The most common problems for the breed include:
· eye problems;
· canine hip dysplasia;
· ear infections;
The Picardy Spaniel’s wavy medium-length coat needs hand-to-mouth grooming. Actually its maintenance adds up to diligent weekly brushing, which is intended to prevent mats and tangles from development. The dog’s nails require regular trimming preferably every two month.
The big ears of a working specimen should be subjected to periodical thorough inspections and cleaning procedures since they are highly prone to infections and irritation. The breed is a seasonal shedder but it commonly loses hair in small portions all the year around.
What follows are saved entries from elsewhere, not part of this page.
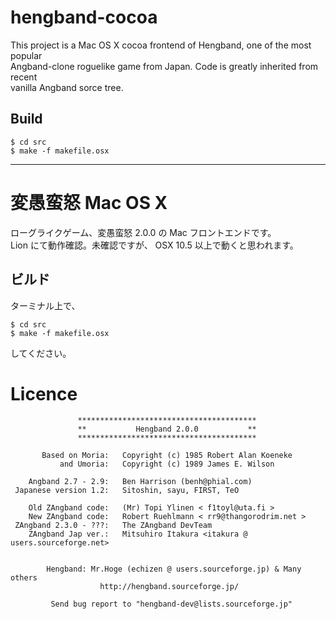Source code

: hengband-cocoa
======================
This project is a Mac OS X cocoa frontend of Hengband, one of the most popular  
Angband-clone roguelike game from Japan. Code is greatly inherited from recent  
vanilla Angband sorce tree.

## Build
    $ cd src
    $ make -f makefile.osx

----

# 変愚蛮怒 Mac OS X

ローグライクゲーム、変愚蛮怒 2.0.0 の Mac フロントエンドです。  
Lion にて動作確認。未確認ですが、 OSX 10.5 以上で動くと思われます。  

## ビルド

ターミナル上で、

    $ cd src
    $ make -f makefile.osx

してください。

# Licence
                   ****************************************
                   **           Hengband 2.0.0           **
                   ****************************************
 
           Based on Moria:   Copyright (c) 1985 Robert Alan Koeneke
               and Umoria:   Copyright (c) 1989 James E. Wilson
 
        Angband 2.7 - 2.9:   Ben Harrison (benh@phial.com)
     Japanese version 1.2:   Sitoshin, sayu, FIRST, TeO
 
        Old ZAngband code:   (Mr) Topi Ylinen < f1toyl@uta.fi >
        New ZAngband code:   Robert Ruehlmann < rr9@thangorodrim.net >
     ZAngband 2.3.0 - ???:   The ZAngband DevTeam
        ZAngband Jap ver.:   Mitsuhiro Itakura <itakura @ users.sourceforge.net>
 
 
            Hengband: Mr.Hoge (echizen @ users.sourceforge.jp) & Many others
                        http://hengband.sourceforge.jp/
 
             Send bug report to "hengband-dev@lists.sourceforge.jp"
The training of the Picardy Spaniel is generally an easy task due to its eagerness to please and cleverness. This dog greatly enjoys an opportunity to oblige its master so it’s able to learn fairy sophisticated tricks. It commonly attains incredible success in various canine sports including agility and obedience trials.
The Picardy Spaniel is noted for its good-naturedness and sensitive nature so hard training methods are absolutely unacceptable in the work with this dog. This type of techniques will most likely result in intimidated and nervous dog, which will completely disregard your commands. The breed responds best to positive reinforcement in the form of its favourite tasty treats.
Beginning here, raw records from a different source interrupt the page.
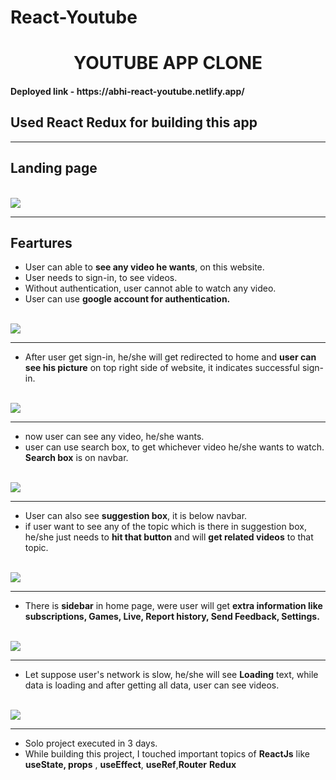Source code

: # React-Youtube


<h1 align="center">YOUTUBE APP CLONE</h1>

<h4>Deployed link - https://abhi-react-youtube.netlify.app/</h4>


## Used React Redux for building this app
<hr/>

## Landing page

<br/>


<img src="https://user-images.githubusercontent.com/93373644/166508933-bf41ab3d-0e78-415f-a2ce-917d1e8f3aa2.png"/>
<hr/>

## Feartures
- User can able to **see any video he wants**, on this website.
- User needs to sign-in, to see videos.
- Without authentication, user cannot able to watch any video.
- User can use **google account for authentication.**

<br/>
<img src="https://user-images.githubusercontent.com/93373644/166510129-e676795b-698a-4b35-8ac0-cad5f0e40e0e.png"/>
<br/>
<hr/>

- After user get sign-in, he/she will get redirected to home and **user can see his picture** on top right side of website, it indicates successful sign-in.


<br/>
<img src="https://user-images.githubusercontent.com/93373644/166512361-f7bf49ad-34e5-40a8-993c-2d106da18072.jpg"/>
<br/>
<hr/>

- now user can see any video, he/she wants.
- user can use search box, to get whichever video he/she wants to watch. **Search box**  is on navbar. 

<br/>
<img src="https://user-images.githubusercontent.com/93373644/166515242-be0cac3e-15ad-405d-ae70-3e8bd8d2fdf6.png"/>
<br/>
<hr/>

- User can also see **suggestion box**, it is below navbar.
- if user want to see any of the topic which is there in suggestion box, he/she just needs to **hit that button** and will **get related videos** to that topic.

<br/>
<img src="https://user-images.githubusercontent.com/93373644/166614202-bde8c251-5bad-4f3f-ab7e-7bac8acbf268.jpg"/>
<br/>
<hr/>

- There is **sidebar** in home page, were user will get **extra information like subscriptions, Games, Live, Report history, Send Feedback, Settings.**

<br/>
<img src="https://user-images.githubusercontent.com/93373644/166615860-6a80e5ab-6d38-450d-a9f2-718855b427aa.jpg"/>
<br/>
<hr/>

- Let suppose user's network is slow, he/she will see **Loading** text, while data is loading and after getting all data, user can see videos.

<br/>
<img src="https://user-images.githubusercontent.com/93373644/166616305-811b0876-4939-4d16-b07b-b5487da32c88.png"/>
<br/>
<hr/>

- Solo project executed in 3 days.
- While building this project, I touched important topics of **ReactJs** like **useState, props** , **useEffect**, **useRef**,**Router** **Redux**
The Picardy Spaniel is in effect a country dog, which feels itself most comfortable in a spacious yard where it has an opportunity to run and play unrestrained. In any event the daily long walk is a must for this dog. It will become a willing and high-spirited companion for enthusiasts of such outdoors activities as bicycling, jogging, hiking, camping, and fishing.
This breed absolutely loves water and will be glad to have a regular walk to some local pond. The dog, which can’t expend it excessive energy in meaningful way, will usually turn into a nasty creature with tendency to on-going barking, over excitability, destructiveness and sometimes even aggressiveness.